Occurring in the sixth century B.C., it is called the Exile. For the Hebrew people, the Exile was a heartbreaking time. They were so far from their homeland. The Exile seemed as if it would last forever. Indeed, it lasted for four generations. Quite likely, many Jews fell away from the traditional religion of their ancestors. These people were like people in any other time. Religion seemed for many to have failed. God had failed them.
During this time, Ezekiel wrote. He responded to the fury and despair of the people. The prophet turned the tables by confronting the people with their own sinfulness. He asked where is their devotion to God? How faithful had they been in being God’s people? No one could realistically argue that there had been no sin. Who deserted whom?
The Epistle to the Philippians is the source of the second reading.
Many early Christians were Jews, in practice, or at least by birth. Many Jews, such as Paul himself, had been pious in their religion, determined in Judaism. Many other early Christians were from pagan backgrounds. In many Christian communities, persons of both these traditions lived side by side.
Such was the case in Philippi. Jewish symbols and references appear in the epistle, but the city in no sense was Jewish. Jews were there, but Philippi was thoroughly pagan, an important military base in the Roman Empire, situated in what now is Greece.
Considering that Christians were a minority, the epistle had to reinforce their commitment to the Lord and challenge them to withstand paganism.
This epistle magnificently proclaims Christ, the Lord, the Savior. This weekend’s reading is an example. Scholars think that this passage was an ancient hymn, sung by early Christians when they met for the Eucharist.
St. Matthew’s Gospel furnishes the third reading. It recalls an encounter between Jesus and priests and elders. Since religion was everyone’s favorite topic at the time, even priests and persons learned in Judaism were interested in what Jesus said.
God is the father in the parable. The vineyard represents the people of Israel, God’s own, God’s chosen, borrowing a well-known image from the prophets. Scholars suggest several possibilities regarding the sons, but one suggestion is that the first son represents Israel, the other son represents gentiles and sinners.

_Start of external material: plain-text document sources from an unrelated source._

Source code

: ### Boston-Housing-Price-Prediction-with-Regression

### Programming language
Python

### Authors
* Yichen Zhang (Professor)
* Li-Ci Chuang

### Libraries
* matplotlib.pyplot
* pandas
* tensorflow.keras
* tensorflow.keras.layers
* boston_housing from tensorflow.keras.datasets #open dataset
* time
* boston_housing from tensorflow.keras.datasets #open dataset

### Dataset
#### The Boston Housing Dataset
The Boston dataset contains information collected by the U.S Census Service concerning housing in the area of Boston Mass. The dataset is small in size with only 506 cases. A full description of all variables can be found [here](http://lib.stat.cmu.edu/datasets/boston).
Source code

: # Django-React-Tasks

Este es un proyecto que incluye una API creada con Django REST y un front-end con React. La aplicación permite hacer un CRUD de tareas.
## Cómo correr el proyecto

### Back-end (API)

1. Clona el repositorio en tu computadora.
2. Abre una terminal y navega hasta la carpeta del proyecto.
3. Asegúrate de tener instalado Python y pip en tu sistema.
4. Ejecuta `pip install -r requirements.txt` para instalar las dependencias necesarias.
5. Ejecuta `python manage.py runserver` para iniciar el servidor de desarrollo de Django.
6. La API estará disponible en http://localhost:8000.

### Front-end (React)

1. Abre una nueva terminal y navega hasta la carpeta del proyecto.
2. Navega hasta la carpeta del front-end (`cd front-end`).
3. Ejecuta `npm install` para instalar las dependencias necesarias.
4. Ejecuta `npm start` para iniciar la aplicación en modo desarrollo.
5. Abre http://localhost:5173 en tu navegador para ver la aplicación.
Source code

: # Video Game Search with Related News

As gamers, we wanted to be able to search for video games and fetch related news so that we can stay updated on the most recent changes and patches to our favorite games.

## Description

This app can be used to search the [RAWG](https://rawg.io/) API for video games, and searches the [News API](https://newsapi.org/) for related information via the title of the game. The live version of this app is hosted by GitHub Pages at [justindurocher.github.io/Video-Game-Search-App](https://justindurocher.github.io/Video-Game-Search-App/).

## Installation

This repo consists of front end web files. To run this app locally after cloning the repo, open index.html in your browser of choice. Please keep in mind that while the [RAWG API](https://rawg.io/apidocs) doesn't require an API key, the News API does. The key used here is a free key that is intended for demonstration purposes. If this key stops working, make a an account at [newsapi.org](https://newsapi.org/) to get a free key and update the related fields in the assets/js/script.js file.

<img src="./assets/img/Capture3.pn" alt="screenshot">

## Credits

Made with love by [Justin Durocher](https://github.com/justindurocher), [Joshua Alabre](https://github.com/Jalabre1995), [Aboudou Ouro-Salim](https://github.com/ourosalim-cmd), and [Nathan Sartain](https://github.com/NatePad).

The second son, not the heir, is true to God. Gentiles and sinners, represented by the second son, can hope for salvation. No one is beyond God’s love. Every sinner can repent.
The readings this weekend very much follow the stream of readings heard during the weekends of late summer and now early fall. The Church is calling us to discipleship – genuine discipleship.
We hear this call realizing that we are sinners. Our sin shames us, cunningly convincing us that we are strangers in God’s kingdom. We feel overwhelmed, trapped by our weakness created by our deliberate estrangement from God.
Anyone can repent. Our voluntary sinfulness has crippled us, but it cannot be allowed to remove from us hope in the power of God’s mercy.
The answer is simple. Turn to God. Ask forgiveness. God will help us. Christian history is glorious in its stories of repentance and forgiveness.
If we are as contrite as the second son in Matthew’s story, as wholehearted in our love for Jesus as is shown in the hymn in Philippians, we personally can write another chapter in that history.